Posted by Elizabeth on November 23, 2001, at 19:40:05

In reply to Re: Fiorinal and Fioricet, posted by nightlight on November 23, 2001, at 8:55:12

> Yes, ya just don't see those bottles of seconal, nembutal, tuinal, etc..... the way u used too!

I'm afraid that was before my time!

> Plain codeine did nothing for my depression, nor did any of the other many painkillers I have used in search of relief from intense cervical pain. Not even the beloved Vicodins from which I have known so many to find tremendous depression relief. ONLY the F#3's for me.

That's weird. Did you ever take Fiorinal (or Fioricet) without the codiene?

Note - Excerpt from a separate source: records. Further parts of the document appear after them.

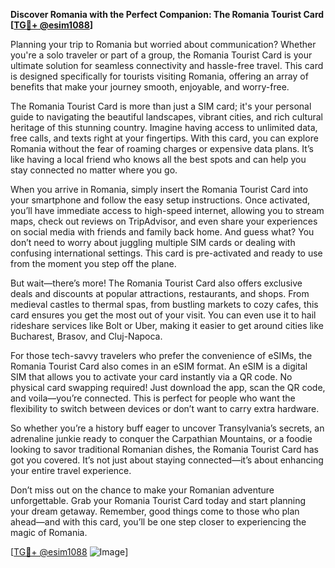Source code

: **Discover Romania with the Perfect Companion: The Romania Tourist Card [[TG💪+ @esim1088](https://t.me/s/esim1088)]**

Planning your trip to Romania but worried about communication? Whether you're a solo traveler or part of a group, the Romania Tourist Card is your ultimate solution for seamless connectivity and hassle-free travel. This card is designed specifically for tourists visiting Romania, offering an array of benefits that make your journey smooth, enjoyable, and worry-free.

The Romania Tourist Card is more than just a SIM card; it's your personal guide to navigating the beautiful landscapes, vibrant cities, and rich cultural heritage of this stunning country. Imagine having access to unlimited data, free calls, and texts right at your fingertips. With this card, you can explore Romania without the fear of roaming charges or expensive data plans. It’s like having a local friend who knows all the best spots and can help you stay connected no matter where you go.

When you arrive in Romania, simply insert the Romania Tourist Card into your smartphone and follow the easy setup instructions. Once activated, you’ll have immediate access to high-speed internet, allowing you to stream maps, check out reviews on TripAdvisor, and even share your experiences on social media with friends and family back home. And guess what? You don’t need to worry about juggling multiple SIM cards or dealing with confusing international settings. This card is pre-activated and ready to use from the moment you step off the plane.

But wait—there’s more! The Romania Tourist Card also offers exclusive deals and discounts at popular attractions, restaurants, and shops. From medieval castles to thermal spas, from bustling markets to cozy cafes, this card ensures you get the most out of your visit. You can even use it to hail rideshare services like Bolt or Uber, making it easier to get around cities like Bucharest, Brasov, and Cluj-Napoca.

For those tech-savvy travelers who prefer the convenience of eSIMs, the Romania Tourist Card also comes in an eSIM format. An eSIM is a digital SIM that allows you to activate your card instantly via a QR code. No physical card swapping required! Just download the app, scan the QR code, and voila—you’re connected. This is perfect for people who want the flexibility to switch between devices or don’t want to carry extra hardware.

So whether you’re a history buff eager to uncover Transylvania’s secrets, an adrenaline junkie ready to conquer the Carpathian Mountains, or a foodie looking to savor traditional Romanian dishes, the Romania Tourist Card has got you covered. It’s not just about staying connected—it’s about enhancing your entire travel experience.

Don’t miss out on the chance to make your Romanian adventure unforgettable. Grab your Romania Tourist Card today and start planning your dream getaway. Remember, good things come to those who plan ahead—and with this card, you’ll be one step closer to experiencing the magic of Romania.

[[TG💪+ @esim1088](https://t.me/s/esim1088) ![Image](https://i.postimg.cc/Y0z9fWf4/image.png)]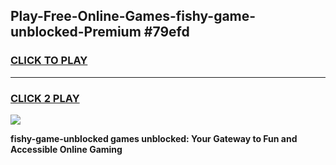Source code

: 
## Play-Free-Online-Games-fishy-game-unblocked-Premium #79efd
<h3>
<a href="https://premium.freeplayer.one?title=fishy-game-unblocked&ref=8M">CLICK TO PLAY</a></h3>
<hr>

<h3>
<a href="https://premium.freeplayer.one?title=fishy-game-unblocked&ref=8M">CLICK 2 PLAY</a>
  
</h3>

<a href="https://premium.freeplayer.one?title=fishy-game-unblocked&ref=8M"><img src="https://clearcache.store/games.png"></a>


**fishy-game-unblocked games unblocked: Your Gateway to Fun and Accessible Online Gaming**
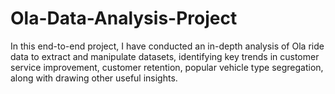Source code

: # Ola-Data-Analysis-Project
In this end-to-end project, I have conducted an in-depth analysis of Ola ride data to extract and manipulate datasets, identifying key trends in customer service improvement, customer retention,  popular vehicle type segregation, along with drawing other useful insights.
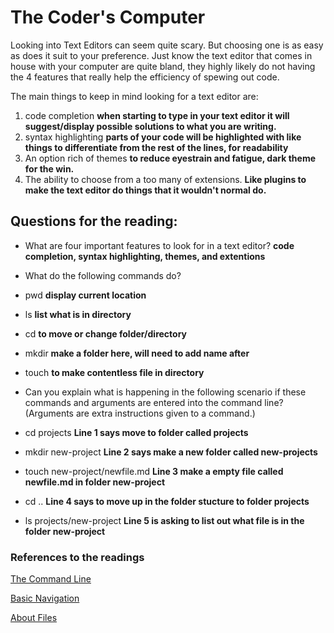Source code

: # The Coder's Computer

Looking into Text Editors can seem quite scary. But choosing one is as easy as does it suit to your preference. Just know the text editor that comes in house with your computer are quite bland, they highly likely do not having the 4 features that really help the efficiency of spewing out code.

The main things to keep in mind looking for a text editor are:

1. code completion **when starting to type in your text editor it will suggest/display possible solutions to what you are writing.**
2. syntax highlighting **parts of your code will be highlighted with like things to differentiate from the rest of the lines, for readability**
3. An option rich of themes **to reduce eyestrain and fatigue, dark theme for the win.**
4. The ability to choose from a too many of extensions. **Like plugins to make the text editor do things that it wouldn't normal do.**

## Questions for the reading:

* What are four important features to look for in a text editor?
**code completion, syntax highlighting, themes, and extentions**

* What do the following commands do?
* pwd
**display current location**

* ls
**list what is in directory**

* cd
**to move or change folder/directory**

* mkdir
**make a folder here, will need to add name after**

* touch
**to make contentless file in directory**

* Can you explain what is happening in the following scenario if these commands and arguments are entered into the command line? (Arguments are extra instructions given to a command.)

* cd projects
**Line 1 says move to folder called projects**

* mkdir new-project
**Line 2 says make a new folder called new-projects**

* touch new-project/newfile.md
**Line 3 make a empty file called newfile.md in folder new-project**

* cd ..
**Line 4 says to move up in the folder stucture to folder projects**

* ls projects/new-project
**Line 5 is asking to list out what file is in the folder new-project**

### References to the readings

[The Command Line](https://ryanstutorials.net/linuxtutorial/commandline.php)

[Basic Navigation](https://ryanstutorials.net/linuxtutorial/navigation.php)

[About Files](https://ryanstutorials.net/linuxtutorial/aboutfiles.php)
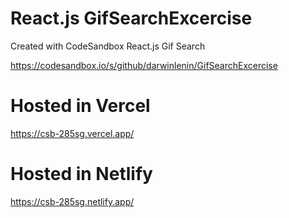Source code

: # React.js GifSearchExcercise
Created with CodeSandbox React.js Gif Search

https://codesandbox.io/s/github/darwinlenin/GifSearchExcercise

# Hosted in Vercel
https://csb-285sg.vercel.app/

# Hosted in Netlify
https://csb-285sg.netlify.app/
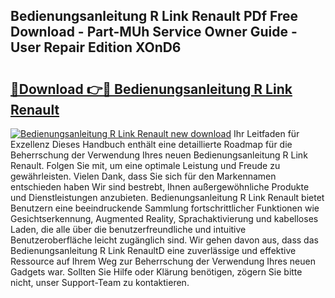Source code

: ## Bedienungsanleitung R Link Renault PDf Free Download - Part-MUh Service Owner Guide - User Repair Edition XOnD6

# <h2><a href="http://df1efi.blite.top/?on=Bedienungsanleitung+R+Link+Renault">🔗Download 👉🔴 Bedienungsanleitung R Link Renault</a></h2>

[![Bedienungsanleitung R Link Renault new download](https://i.imgur.com/lujVjoI.png)](http://df1efi.blite.top/?on=Bedienungsanleitung+R+Link+Renault)
Ihr Leitfaden für Exzellenz Dieses Handbuch enthält eine detaillierte Roadmap für die Beherrschung der Verwendung Ihres neuen Bedienungsanleitung R Link Renault. Folgen Sie mit, um eine optimale Leistung und Freude zu gewährleisten. Vielen Dank, dass Sie sich für den Markennamen entschieden haben Wir sind bestrebt, Ihnen außergewöhnliche Produkte und Dienstleistungen anzubieten. Bedienungsanleitung R Link Renault bietet Benutzern eine beeindruckende Sammlung fortschrittlicher Funktionen wie Gesichtserkennung, Augmented Reality, Sprachaktivierung und kabelloses Laden, die alle über die benutzerfreundliche und intuitive Benutzeroberfläche leicht zugänglich sind. Wir gehen davon aus, dass das Bedienungsanleitung R Link RenaultD eine zuverlässige und effektive Ressource auf Ihrem Weg zur Beherrschung der Verwendung Ihres neuen Gadgets war. Sollten Sie Hilfe oder Klärung benötigen, zögern Sie bitte nicht, unser Support-Team zu kontaktieren.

> Darvocette 100-2x's a day

Propoxyphene, the main ingredient in Darvocet, is a *really* weak synthetic opioid. ("Darvocet" is how it's spelled, BTW. The "-cet" ending just means it has Tylenol (aCETaminophen) in it, as with Fioricet -- plain propoxyphene is Darvon.) Propoxyphene is pretty comparable to codeine, in terms of how well it relieves pain, I think (the doses are different, of course).

> carisoprodal 350 mgs. prn daily

Soma is a good muscle relaxant (although not "potent"). I tried this one for back pain ("myofascial pain syndrome") as well as Fioricet; the Soma worked much more reliably.

> propanolol 40 mgs. 2 x's a day

What's this one supposed to be for? I don't think I've ever heard of beta-blockers being used for pain (twice-a-day dosing of propranolol is pretty unusual too).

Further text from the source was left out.